[Required work] Print only the lines from the top of the data through the line with "## Rationale", both included, skipping every picture.

··· Task data ···

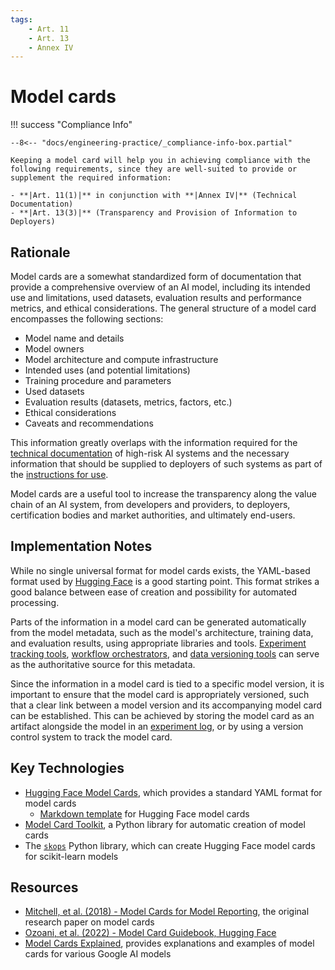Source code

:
 ```yaml
---
tags:
    - Art. 11
    - Art. 13
    - Annex IV
---
```


# Model cards

!!! success "Compliance Info"

    --8<-- "docs/engineering-practice/_compliance-info-box.partial"

    Keeping a model card will help you in achieving compliance with the following requirements, since they are well-suited to provide or supplement the required information:

    - **|Art. 11(1)|** in conjunction with **|Annex IV|** (Technical Documentation)
    - **|Art. 13(3)|** (Transparency and Provision of Information to Deployers)

## Rationale

Model cards are a somewhat standardized form of documentation that provide a comprehensive overview of an AI model, including its intended use and limitations, used datasets, evaluation results and performance metrics, and ethical considerations.
The general structure of a model card encompasses the following sections:

-   Model name and details
-   Model owners
-   Model architecture and compute infrastructure
-   Intended uses (and potential limitations)
-   Training procedure and parameters
-   Used datasets
-   Evaluation results (datasets, metrics, factors, etc.)
-   Ethical considerations
-   Caveats and recommendations

This information greatly overlaps with the information required for the [technical documentation](../conformity/technical-documentation.md) of high-risk AI systems and the necessary information that should be supplied to deployers of such systems as part of the [instructions for use](../conformity/instructions-for-use.md).

Model cards are a useful tool to increase the transparency along the value chain of an AI system, from developers and providers, to deployers, certification bodies and market authorities, and ultimately end-users.

## Implementation Notes

While no single universal format for model cards exists, the YAML-based format used by [Hugging Face](https://huggingface.co/docs/hub/model-cards) is a good starting point.
This format strikes a good balance between ease of creation and possibility for automated processing.

Parts of the information in a model card can be generated automatically from the model metadata, such as the model's architecture, training data, and evaluation results, using appropriate libraries and tools.
[Experiment tracking tools](./experiment-tracking.md), [workflow orchestrators](./orchestration.md), and [data versioning tools](data-governance/data-versioning.md) can serve as the authoritative source for this metadata.

Since the information in a model card is tied to a specific model version, it is important to ensure that the model card is appropriately versioned, such that a clear link between a model version and its accompanying model card can be established.
This can be achieved by storing the model card as an artifact alongside the model in an [experiment log](./experiment-tracking.md), or by using a version control system to track the model card.

## Key Technologies

-   [Hugging Face Model Cards](https://huggingface.co/docs/hub/model-cards), which provides a standard YAML format for model cards
    -   [Markdown template](https://github.com/huggingface/hub-docs/blob/main/modelcard.md?plain=1) for Hugging Face model cards
-   [Model Card Toolkit](https://www.tensorflow.org/responsible_ai/model_card_toolkit/guide), a Python library for automatic creation of model cards
-   The [`skops`](https://skops.readthedocs.io/en/latest/index.html) Python library, which can create Hugging Face model cards for scikit-learn models

## Resources

-   [Mitchell, et al. (2018) - Model Cards for Model Reporting](https://arxiv.org/abs/1810.03993), the original research paper on model cards
-   [Ozoani, et al. (2022) - Model Card Guidebook, Hugging Face](https://huggingface.co/docs/hub/en/model-card-guidebook)
-   [Model Cards Explained](https://modelcards.withgoogle.com/), provides explanations and examples of model cards for various Google AI models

···

[Answer box]
Source code

:
 ```yaml
---
tags:
    - Art. 11
    - Art. 13
    - Annex IV
---
```


# Model cards

!!! success "Compliance Info"

    --8<-- "docs/engineering-practice/_compliance-info-box.partial"

    Keeping a model card will help you in achieving compliance with the following requirements, since they are well-suited to provide or supplement the required information:

    - **|Art. 11(1)|** in conjunction with **|Annex IV|** (Technical Documentation)
    - **|Art. 13(3)|** (Transparency and Provision of Information to Deployers)

## Rationale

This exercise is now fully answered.